ElBaradei: 85M Egyptians Want Mubarak Gone

Former Director General of the International Atomic Energy Agency, IAEA, and Nobel Peace Prize winner Mohamed ElBaradei talks to members of the media as he arrives at Cairo's airport in Egypt, from Austria, Thursday, Jan. 27, 2011. ElBaradei told reporters that 'the regime has not been listening.' He urged the Egyptian regime to exercise restraint with protesters, saying they have been met with a good deal of violence which could lead to an 'explosive situation.' (AP Photo/Lefteris Pitarakis) AP Photo/Lefteris Pitarakis

A leading Egyptian opposition figure said this morning that this week's uprising against Hosni Mubarak has been "many, many years in the making," and that the only option for his country is for the president to go.

"You can't run a country on repression, detention, torture, lack of economic opportunity for 30 years," Nobel laureate Dr. Mohamed ElBaradei said on CBS' "Face the Nation."

The former Director General of the International Atomic Energy Agency (IAEA), ElBaradei said that the unrest this week, in which dozens have been killed, should not have been a surprise.

"I have been warning of that for many years; many others have been seeing the painting on the wall. There was a tip point when things exploded," he told Bob Schieffer.

"If Washington didn't see that coming, then there was something wrong with their perception of what was going on in Egypt."

When asked what Mubarak's options are now, given his recent statements about implementing reforms (including the naming of a vice president, his first), ElBaradei said, "He absolutely has to leave, Bob. This is not me. This is 85 million Egyptians.

"The American government cannot ask the Egyptian people to believe that a dictator who has been in power for 30 years will be the one to implement democracy. I mean, this is really a farce. I mean people here could be poor, but they're intelligent. And the first thing which will calm the situation is for Mubarak to leave. Leave with some dignity. Otherwise I fear that things will get bloody.

"You have to stop the life support to the dictator. You have to root for the people. You are losing credibility by the day. On the one hand you are talking about democracy, rule of law, you know, human rights. On the other hand, you are lending support to a dictator who has continued to repress his people.

With police absent from the streets, fires burning and looting rampant, ElBaradei said, "It is a lawless country. I don't see how could you wait, you know, for Mr. Mubarak to leave."

He also said the situation is getting worse for Mubarak: "Yesterday it was the call for him to leave. Today it's a call for him to [be] put to trial.

He said it was urgent that Mubarak relinquish his hold on power immediately.

"What everybody is clear on right now, Bob, is that, you know, the first steps that need to be taken and taken urgently - first one, that he should leave today.
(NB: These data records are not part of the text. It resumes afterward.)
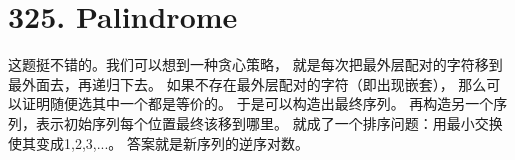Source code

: \section{325. Palindrome}
这题挺不错的。我们可以想到一种贪心策略，
就是每次把最外层配对的字符移到最外面去，再递归下去。
如果不存在最外层配对的字符（即出现嵌套），
那么可以证明随便选其中一个都是等价的。
于是可以构造出最终序列。
再构造另一个序列，表示初始序列每个位置最终该移到哪里。
就成了一个排序问题：用最小交换使其变成{1,2,3,...}。
答案就是新序列的逆序对数。
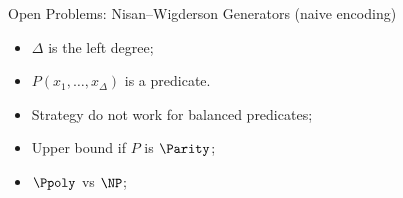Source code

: \begin{frame}{Open Problems: Nisan--Wigderson Generators (naive encoding)}

    \begin{minipage}{0.48\linewidth}
        \centering
        
    \end{minipage}
    \begin{minipage}{0.48\linewidth}
        \begin{itemize}
            \item $\Delta$ is the left degree;
            \item $P(x_1, \dots, x_{\Delta})$ is a predicate.
        \end{itemize}
        
        \vspace{0.2cm}
        \pause
        \begin{itemize}
            \item Strategy do not work for balanced predicates;
            \item Upper bound if $P$ is $\Parity$;
            \item $\Ppoly$ vs $\NP$;
        \end{itemize}
    \end{minipage}
\end{frame}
The second step that we will have a national unity government or a national salvation government, a coalition government.

"I think once Mubarak is out, you will see that a lot of these demonstrations will go home. I can bet you that once he decides or announces or is forced to leave, all the demonstrations will go home. And then we are capable here, Bob, of then running a transitional, smooth transitional peace."

Also on the program, David Sanger of The New York Times said that the Obama administration has two fears with regard to Mubarak, which explains their reticence so far to publicly urge him to leave office: "They've walked right up to the edge but not quite said it," Sanger told Schieffer.

"The first fear is the power vacuum that will lead to more looting and chaos that you've seen. That could create an opening for the Muslim Brotherhood or another Islamist group to step in in some way.

"I think their second big fear is that if the United States appears to be the puppet master here and pushes Mubarak out, and things go wrong, it will have happened on President Obama's watch.

"If he emerges with a government that, for example, walked away from the peace agreement with Israel, I think that would be pretty problematic."

Dr. ElBaradei said he had little concern about the Muslim Brotherhood because they are not very popular in the country.

"But you could imagine in the coalition government they would have a voice," Sanger said. "I think the concern the U.S. has is making sure it isn't the dominant voice.

"It was interesting that you heard the Iranians this week support these protests because they think this is the chance to put an Islamic government in Cairo," Sanger added. "I don't think many others think that is likely."